Find the number of lines below in which the word "consumption" occurs. Write only that number.

Plain-text document sources:
BEGIN

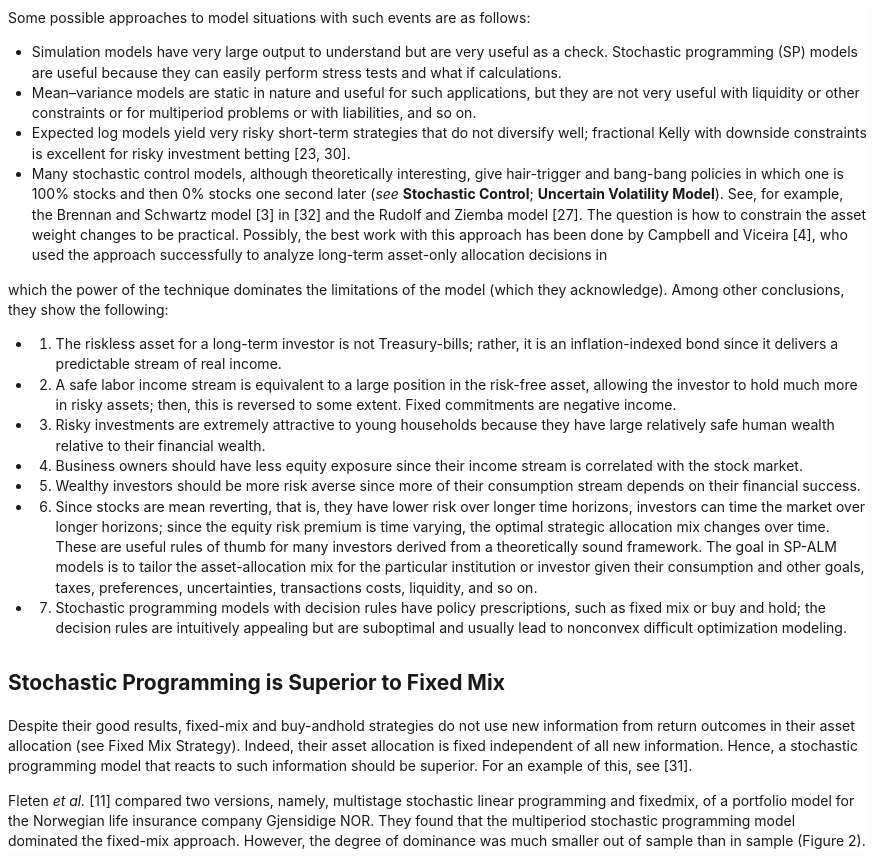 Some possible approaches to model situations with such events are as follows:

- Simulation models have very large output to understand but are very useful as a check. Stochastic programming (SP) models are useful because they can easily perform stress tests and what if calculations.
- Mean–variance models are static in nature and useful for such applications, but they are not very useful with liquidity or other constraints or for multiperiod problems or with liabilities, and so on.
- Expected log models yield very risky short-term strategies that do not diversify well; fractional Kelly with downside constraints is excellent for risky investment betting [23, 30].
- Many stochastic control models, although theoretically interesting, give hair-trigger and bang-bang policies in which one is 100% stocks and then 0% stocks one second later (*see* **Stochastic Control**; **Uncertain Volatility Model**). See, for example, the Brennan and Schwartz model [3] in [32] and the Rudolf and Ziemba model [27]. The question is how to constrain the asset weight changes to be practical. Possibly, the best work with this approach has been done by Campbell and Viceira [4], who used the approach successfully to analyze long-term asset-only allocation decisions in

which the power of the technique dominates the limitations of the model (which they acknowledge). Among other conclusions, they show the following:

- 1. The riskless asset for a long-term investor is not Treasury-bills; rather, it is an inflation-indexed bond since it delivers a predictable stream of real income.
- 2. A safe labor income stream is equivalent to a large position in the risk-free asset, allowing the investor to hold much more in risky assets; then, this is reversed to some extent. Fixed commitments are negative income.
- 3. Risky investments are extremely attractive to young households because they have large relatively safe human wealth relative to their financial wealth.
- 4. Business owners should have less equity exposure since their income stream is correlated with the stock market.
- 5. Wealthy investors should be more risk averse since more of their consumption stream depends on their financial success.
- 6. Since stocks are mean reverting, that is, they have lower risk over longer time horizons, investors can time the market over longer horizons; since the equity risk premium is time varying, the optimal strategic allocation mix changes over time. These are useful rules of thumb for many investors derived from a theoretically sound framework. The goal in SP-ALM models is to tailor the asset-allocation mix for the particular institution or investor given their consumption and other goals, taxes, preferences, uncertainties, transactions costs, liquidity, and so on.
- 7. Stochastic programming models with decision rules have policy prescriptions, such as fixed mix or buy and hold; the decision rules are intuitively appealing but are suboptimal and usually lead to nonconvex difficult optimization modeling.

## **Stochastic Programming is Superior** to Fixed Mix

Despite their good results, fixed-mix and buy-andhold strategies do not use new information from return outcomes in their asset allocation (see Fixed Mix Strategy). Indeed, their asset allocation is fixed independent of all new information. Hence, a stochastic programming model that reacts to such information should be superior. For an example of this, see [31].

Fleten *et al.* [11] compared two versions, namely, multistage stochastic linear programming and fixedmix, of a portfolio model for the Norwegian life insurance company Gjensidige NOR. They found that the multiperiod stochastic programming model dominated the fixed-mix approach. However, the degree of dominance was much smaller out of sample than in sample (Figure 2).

END
BEGIN

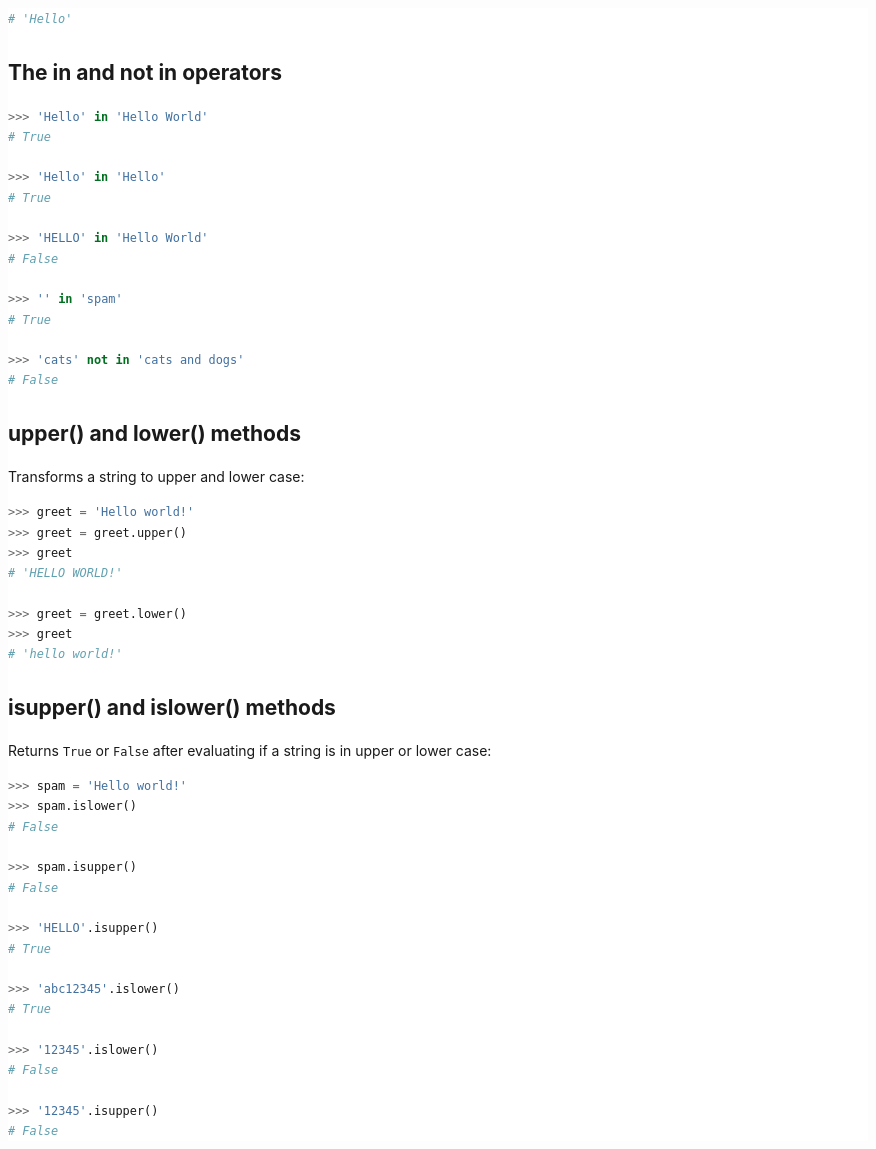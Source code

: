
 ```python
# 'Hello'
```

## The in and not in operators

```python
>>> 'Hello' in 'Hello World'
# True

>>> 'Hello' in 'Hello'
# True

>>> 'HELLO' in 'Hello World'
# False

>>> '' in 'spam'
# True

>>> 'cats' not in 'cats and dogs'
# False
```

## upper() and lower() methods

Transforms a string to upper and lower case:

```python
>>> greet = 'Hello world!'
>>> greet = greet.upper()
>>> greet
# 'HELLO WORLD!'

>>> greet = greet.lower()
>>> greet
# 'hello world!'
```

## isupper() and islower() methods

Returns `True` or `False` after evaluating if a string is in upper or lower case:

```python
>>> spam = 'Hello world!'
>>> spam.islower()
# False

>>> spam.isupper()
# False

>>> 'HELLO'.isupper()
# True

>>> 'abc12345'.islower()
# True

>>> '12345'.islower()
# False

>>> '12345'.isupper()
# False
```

END

RESPONSE TO THIS EXERCISE: 2